## YOUR OBJECTIVE
From the following material, say how many lines have "Maxim" in them; write only the number.

## DATA LISTING
= = = =
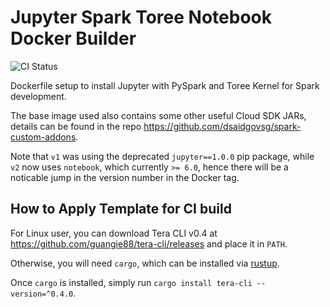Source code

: # Jupyter Spark Toree Notebook Docker Builder

![CI Status](https://img.shields.io/github/workflow/status/dsaidgovsg/jupyter-pyspark-toree-docker/CI/master?label=CI&logo=github&style=for-the-badge)

Dockerfile setup to install Jupyter with PySpark and Toree Kernel for Spark
development.

The base image used also contains some other useful Cloud SDK JARs, details can
be found in the repo <https://github.com/dsaidgovsg/spark-custom-addons>.

Note that `v1` was using the deprecated `jupyter==1.0.0` pip package, while
`v2` now uses `notebook`, which currently `>= 6.0`, hence there will be a
noticable jump in the version number in the Docker tag.

## How to Apply Template for CI build

For Linux user, you can download Tera CLI v0.4 at
<https://github.com/guangie88/tera-cli/releases> and place it in `PATH`.

Otherwise, you will need `cargo`, which can be installed via
[rustup](https://rustup.rs/).

Once `cargo` is installed, simply run `cargo install tera-cli --version=^0.4.0`.
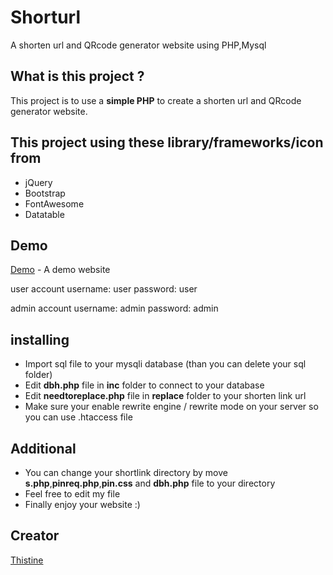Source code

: # Shorturl
A shorten url and QRcode generator website using PHP,Mysql

## What is this project ?
This project is to use a  **simple PHP** to create a shorten url and QRcode generator website.

## This project using these library/frameworks/icon from 
* jQuery
* Bootstrap
* FontAwesome
* Datatable

## Demo
[Demo](https://demo.thistine.com/shorturl) - A demo website

user account
username: user
password: user

admin account
username: admin
password: admin

## installing
* Import sql file to your mysqli database (than you can delete your sql folder)
* Edit **dbh.php** file in **inc** folder to connect to your database
* Edit **needtoreplace.php** file in **replace** folder to your shorten link url
* Make sure your enable rewrite engine / rewrite mode on your server so you can use .htaccess file

## Additional
* You can change your shortlink directory by move **s.php**,**pinreq.php**,**pin.css** and **dbh.php** file to your directory 
* Feel free to edit my file 
* Finally enjoy your website :)


## Creator
[Thistine](https://thistine.com)
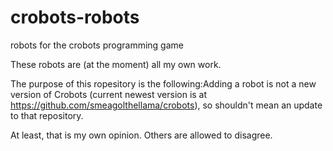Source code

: # crobots-robots
robots for the crobots programming game

These robots are (at the moment) all my own work.

The purpose of this ropesitory is the following:Adding a robot is not a new version of Crobots (current newest version is at https://github.com/smeagolthellama/crobots), so shouldn't mean an update to that repository.

At least, that is my own opinion. Others are allowed to disagree.
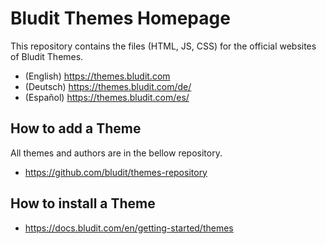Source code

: # Bludit Themes Homepage
This repository contains the files (HTML, JS, CSS) for the official websites of Bludit Themes.

- (English) https://themes.bludit.com
- (Deutsch) https://themes.bludit.com/de/
- (Español) https://themes.bludit.com/es/

## How to add a Theme
All themes and authors are in the bellow repository.
- https://github.com/bludit/themes-repository

## How to install a Theme
- https://docs.bludit.com/en/getting-started/themes

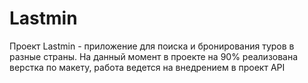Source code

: # Lastmin
Проект Lastmin - приложение для поиска и бронирования туров в разные страны. На данный момент в проекте на 90% реализована верстка по макету, работа ведется на внедрением в проект API
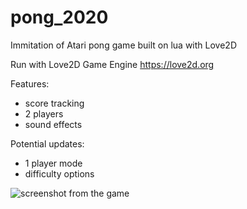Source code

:# pong_2020
Immitation of Atari pong game built on lua with Love2D

Run with Love2D Game Engine https://love2d.org

Features:
- score tracking
- 2 players
- sound effects

Potential updates:
- 1 player mode
- difficulty options

![screenshot from the game](".screenshot.png")
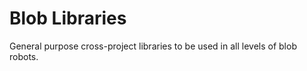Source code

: Blob Libraries
==============

General purpose cross-project libraries to be used in all levels of blob robots.
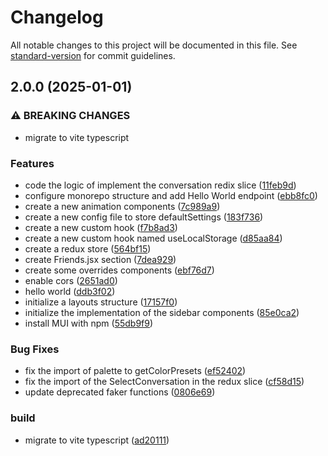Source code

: # Changelog

All notable changes to this project will be documented in this file. See [standard-version](https://github.com/conventional-changelog/standard-version) for commit guidelines.

## 2.0.0 (2025-01-01)

### ⚠ BREAKING CHANGES

- migrate to vite typescript

### Features

- code the logic of implement the conversation redix slice ([11feb9d](https://github.com/HarenaFiantso/chatty/commit/11feb9d8893fc20e5056a3e642f09df65d535b45))
- configure monorepo structure and add Hello World endpoint ([ebb8fc0](https://github.com/HarenaFiantso/chatty/commit/ebb8fc0cf51fb5988a671e659f65ec323d2c453b))
- create a new animation components ([7c989a9](https://github.com/HarenaFiantso/chatty/commit/7c989a92454b4bcccc8a9ce49efb7cac979ef8e7))
- create a new config file to store defaultSettings ([183f736](https://github.com/HarenaFiantso/chatty/commit/183f7366e21b9e7d5c4fe2c2256ddce9b8ae5f7d))
- create a new custom hook ([f7b8ad3](https://github.com/HarenaFiantso/chatty/commit/f7b8ad3d2bbec8f850194d9e3871c2db9ac2aca9))
- create a new custom hook named useLocalStorage ([d85aa84](https://github.com/HarenaFiantso/chatty/commit/d85aa84c4c454e8705023df260746052c289fe8f))
- create a redux store ([564bf15](https://github.com/HarenaFiantso/chatty/commit/564bf154a473afec4d2ff636f4bab95e2a560e4d))
- create Friends.jsx section ([7dea929](https://github.com/HarenaFiantso/chatty/commit/7dea9293000b08df332c25426da83d56ffa9f0c5))
- create some overrides components ([ebf76d7](https://github.com/HarenaFiantso/chatty/commit/ebf76d799c587f71db05e5c7ba5f8026c70c2782))
- enable cors ([2651ad0](https://github.com/HarenaFiantso/chatty/commit/2651ad00d0b175e269b97f2ccdfb3780a3d074ea))
- hello world ([ddb3f02](https://github.com/HarenaFiantso/chatty/commit/ddb3f025010ffbae943cc3d0f2a96ab5a3a98830))
- initialize a layouts structure ([17157f0](https://github.com/HarenaFiantso/chatty/commit/17157f02afda8ff986a29dc9ded76eb9099a4b5c))
- initialize the implementation of the sidebar components ([85e0ca2](https://github.com/HarenaFiantso/chatty/commit/85e0ca2d0c43f26b04c00ab319a71003baaccba0))
- install MUI with npm ([55db9f9](https://github.com/HarenaFiantso/chatty/commit/55db9f900fa56437bc2a6c82239c8dd04afdcae3))

### Bug Fixes

- fix the import of palette to getColorPresets ([ef52402](https://github.com/HarenaFiantso/chatty/commit/ef524024cf483f704552d68cc8df4099719258fc))
- fix the import of the SelectConversation in the redux slice ([cf58d15](https://github.com/HarenaFiantso/chatty/commit/cf58d15dedd9dc86e2eec12d37798f217ad30b2a))
- update deprecated faker functions ([0806e69](https://github.com/HarenaFiantso/chatty/commit/0806e69284f72bf7aced227154a380b199239af1))

### build

- migrate to vite typescript ([ad20111](https://github.com/HarenaFiantso/chatty/commit/ad201119e4a4be6b30fe95feadc42525f84c1eda))
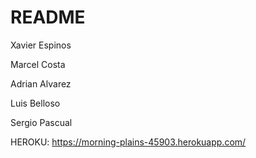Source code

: # README

Xavier Espinos

Marcel Costa

Adrian Alvarez

Luis Belloso

Sergio Pascual

HEROKU: https://morning-plains-45903.herokuapp.com/
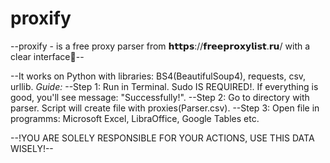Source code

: # proxify
--proxify - is a free proxy parser from 𝗵𝘁𝘁𝗽𝘀://𝗳𝗿𝗲𝗲𝗽𝗿𝗼𝘅𝘆𝗹𝗶𝘀𝘁.𝗿𝘂/ with a clear interface💾--

--It works on Python with libraries: BS4(BeautifulSoup4), requests, csv, urllib.
*Guide:*
--Step 1: Run in Terminal. Sudo IS REQUIRED!.  If everything is good, you'll see message: "Successfully!".
--Step 2: Go to directory with parser. Script will create file with proxies(Parser.csv).
--Step 3: Open file in programms: Microsoft Excel, LibraOffice, Google Tables etc.

--!YOU ARE SOLELY RESPONSIBLE FOR YOUR ACTIONS, USE THIS DATA WISELY!--
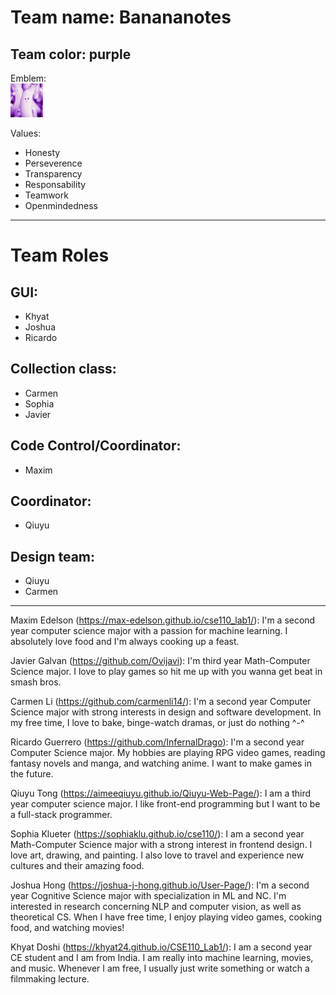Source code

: # **Team name:** Banananotes <br>
## Team color: purple <br>
Emblem:<br> ![banana emblem](branding/banana_emblem.jpeg)

Values:
- Honesty
- Perseverence
- Transparency
- Responsability
- Teamwork
- Openmindedness

<hr>

# Team Roles

## GUI: 
- Khyat
- Joshua <br>
- Ricardo <br>

## Collection class: 
- Carmen <br>
- Sophia <br>
- Javier <br>

## Code Control/Coordinator: 
- Maxim <br>

## Coordinator:
- Qiuyu <br>

## Design team:
- Qiuyu <br>
- Carmen

<hr>

Maxim Edelson (https://max-edelson.github.io/cse110_lab1/): I'm a second year computer science major with a passion for machine learning. I absolutely love food and I'm always cooking up a feast.

Javier Galvan (https://github.com/Ovijavi): I'm third year Math-Computer Science major. I love to play games so hit me up with you wanna get beat in smash bros. 

Carmen Li (https://github.com/carmenli14/): I'm a second year Computer Science major with strong interests in design and software development. In my free time, I love to bake, binge-watch dramas, or just do nothing ^-^

Ricardo Guerrero (https://github.com/InfernalDrago): I'm a second year Computer Science major. My hobbies are playing RPG video games, reading fantasy novels and manga, and watching anime. I want to make games in the future.

Qiuyu Tong (https://aimeeqiuyu.github.io/Qiuyu-Web-Page/): I am a third year computer science major. I like front-end programming but I want to be a full-stack programmer.

Sophia Klueter (https://sophiaklu.github.io/cse110/): I am a second year Math-Computer Science major with a strong interest in frontend design. I love art, drawing, and painting. I also love to travel and experience new cultures and their amazing food.

Joshua Hong (https://joshua-j-hong.github.io/User-Page/): I'm a second year Cognitive Science major with specialization in ML and NC. I'm interested in research concerning NLP and computer vision, as well as theoretical CS. When I have free time, I enjoy playing video games, cooking food, and watching movies! 

Khyat Doshi (https://khyat24.github.io/CSE110_Lab1/): I am a second year CE student and I am from India. I am really into machine learning, movies, and music. Whenever I am free, I usually just write something or watch a filmmaking lecture.
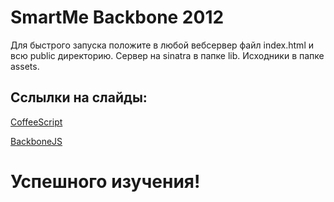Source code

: # SmartMe Backbone 2012

Для быстрого запуска положите в любой вебсервер файл index.html и всю public директорию. Сервер на sinatra в папке lib. Исходники в папке assets. 

## Сслылки на слайды:

[CoffeeScript](http://leopard.in.ua/presentations/master_classes/smartme_2012_coffeescript_and_backbone/coffeescript/)

[BackboneJS](http://leopard.in.ua/presentations/master_classes/smartme_2012_coffeescript_and_backbone/backbone/)

# Успешного изучения!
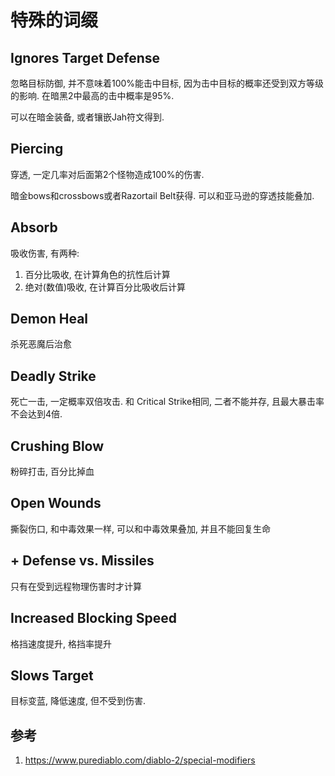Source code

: 
# 特殊的词缀

## Ignores Target Defense

忽略目标防御, 并不意味着100%能击中目标, 因为击中目标的概率还受到双方等级的影响. 在暗黑2中最高的击中概率是95%.

可以在暗金装备, 或者镶嵌Jah符文得到.


## Piercing

穿透, 一定几率对后面第2个怪物造成100%的伤害.

暗金bows和crossbows或者Razortail Belt获得. 可以和亚马逊的穿透技能叠加.


## Absorb

吸收伤害, 有两种:
1. 百分比吸收, 在计算角色的抗性后计算
2. 绝对(数值)吸收, 在计算百分比吸收后计算


## Demon Heal

杀死恶魔后治愈


## Deadly Strike

死亡一击, 一定概率双倍攻击. 和 Critical Strike相同, 二者不能并存, 且最大暴击率不会达到4倍.


## Crushing Blow

粉碎打击, 百分比掉血


## Open Wounds

撕裂伤口, 和中毒效果一样, 可以和中毒效果叠加, 并且不能回复生命


## + Defense vs. Missiles

只有在受到远程物理伤害时才计算

## Increased Blocking Speed

格挡速度提升, 格挡率提升


## Slows Target

目标变蓝, 降低速度, 但不受到伤害.


## 参考

1. https://www.purediablo.com/diablo-2/special-modifiers







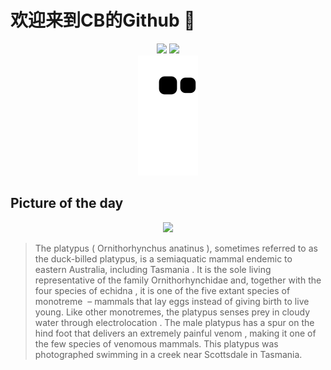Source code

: 
# 欢迎来到CB的Github 👋

<div align="center">
  <img height="137px" src="https://github-readme-stats.vercel.app/api?username=SuperCB&show_icons=true&theme=radical" />
  <img height="137px" src="https://github-readme-stats.vercel.app/api/top-langs/?username=SuperCB&hide_title=true&hide_border=true&layout=compact&langs_count=6&text_color=000&icon_color=fff" />
</div>


<div align="center">
    <img src="./contribution-snake/github-contribution-grid-snake.svg" />
</div>



## Picture of the day
<div align="center">
  <img width=400px src="https://upload.wikimedia.org/wikipedia/commons/thumb/1/1a/Duck-billed_platypus_%28Ornithorhynchus_anatinus%29_Scottsdale.jpg/600px-Duck-billed_platypus_%28Ornithorhynchus_anatinus%29_Scottsdale.jpg" />
</div>

>The  platypus  ( Ornithorhynchus anatinus ), sometimes referred to as the duck-billed platypus, is a semiaquatic mammal endemic to eastern Australia, including  Tasmania . It is the sole living representative of the family  Ornithorhynchidae  and, together with the four species of  echidna , it is one of the five extant species of  monotreme  – mammals that lay eggs instead of giving birth to live young. Like other monotremes, the platypus senses prey in cloudy water through  electrolocation . The male platypus has a  spur  on the hind foot that delivers  an extremely painful venom , making it one of the few species of venomous mammals. This platypus was photographed swimming in a creek near  Scottsdale  in Tasmania.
= = = =
## REPLY
2